For today’s post (and the next few weeks), I am returning to the core purpose of the blog, to track down the location of my father’s photos. I am in Curzon Street which leads off from the lower part of Park Lane, opposite Hyde Park.
This is Crewe House, Curzon Street in 1953.
Crewe House is an interesting survivor from the time when large houses would be surrounded by their own grounds. The original building was constructed in the early 18th century, however it has been considerably modified over time.

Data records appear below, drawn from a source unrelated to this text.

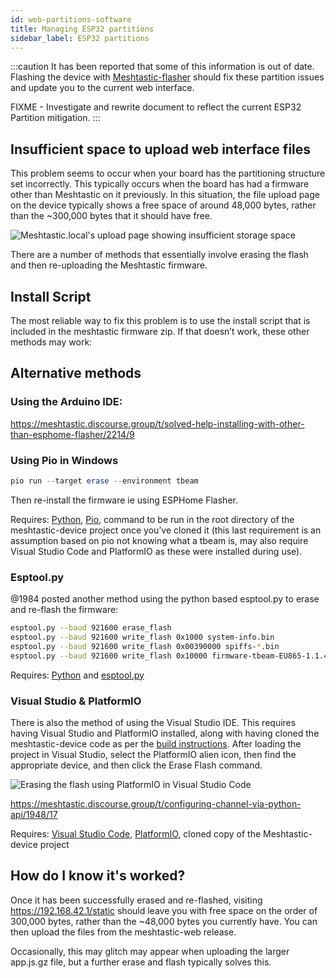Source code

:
 ```yaml
---
id: web-partitions-software
title: Managing ESP32 partitions
sidebar_label: ESP32 partitions
---
```


:::caution
It has been reported that some of this information is out of date. Flashing the device with [Meshtastic-flasher](/docs/getting-started/meshtastic-flasher) should fix these partition issues and update you to the current web interface.

FIXME - Investigate and rewrite document to reflect the current ESP32 Partition mitigation.
:::

## Insufficient space to upload web interface files

This problem seems to occur when your board has the partitioning structure set incorrectly. This typically occurs when the board has had a firmware other than Meshtastic on it previously. In this situation, the file upload page on the device typically shows a free space of around 48,000 bytes, rather than the ~300,000 bytes that it should have free.

![Meshtastic.local's upload page showing insufficient storage space](/img/insufficient-space.png)

There are a number of methods that essentially involve erasing the flash and then re-uploading the Meshtastic firmware.

## Install Script

The most reliable way to fix this problem is to use the install script that is included in the meshtastic firmware zip. If that doesn’t work, these other methods may work:

## Alternative methods

### Using the Arduino IDE:

https://meshtastic.discourse.group/t/solved-help-installing-with-other-than-esphome-flasher/2214/9

### Using Pio in Windows

```powershell
pio run --target erase --environment tbeam
```

Then re-install the firmware ie using ESPHome Flasher.

Requires: [Python](https://www.python.org), [Pio](https://pypi.org/project/pio), command to be run in the root directory of the meshtastic-device project once you’ve cloned it (this last requirement is an assumption based on pio not knowing what a tbeam is, may also require Visual Studio Code and PlatformIO as these were installed during use).

### Esptool.py

@1984 posted another method using the python based esptool.py to erase and re-flash the firmware:

```bash
esptool.py --baud 921600 erase_flash
esptool.py --baud 921600 write_flash 0x1000 system-info.bin
esptool.py --baud 921600 write_flash 0x00390000 spiffs-*.bin
esptool.py --baud 921600 write_flash 0x10000 firmware-tbeam-EU865-1.1.42.bin
```

Requires: [Python](https://www.python.org) and [esptool.py](https://github.com/espressif/esptool)

### Visual Studio & PlatformIO

There is also the method of using the Visual Studio IDE. This requires having Visual Studio and PlatformIO installed, along with having cloned the meshtastic-device code as per the [build instructions](/docs/developers/firmware/build-env). After loading the project in Visual Studio, select the PlatformIO alien icon, then find the appropriate device, and then click the Erase Flash command.

![Erasing the flash using PlatformIO in Visual Studio Code](/img/platformio-erase.png)

https://meshtastic.discourse.group/t/configuring-channel-via-python-api/1948/17

Requires: [Visual Studio Code](https://code.visualstudio.com), [PlatformIO](https://platformio.org), cloned copy of the Meshtastic-device project

## How do I know it's worked?

Once it has been successfully erased and re-flashed, visiting https://192.168.42.1/static should leave you with free space on the order of 300,000 bytes, rather than the ~48,000 bytes you currently have. You can then upload the files from the meshtastic-web release.

Occasionally, this may glitch may appear when uploading the larger app.js.gz file, but a further erase and flash typically solves this.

Today, the building is part of the Saudi Arabian Embassy, and this is the reason why my photo is from a different perspective to my father’s photo. When I reached the building, hoping to take a photo from the same viewpoint, I found a group of rather heavily armed police guarding the front of the building roughly where the cart is in the original photo. Suspecting they would not appreciate being photographed, or being asked to move, I walk a short distance further and took today’s photo.
The facade of the building looks much the same, although I suspect internally it has been significantly modified. In 1953 it would have been possible to step over the wall into the garden. Today (in addition to the armed police) railings, gates and CCTV protect the building from Curzon Street.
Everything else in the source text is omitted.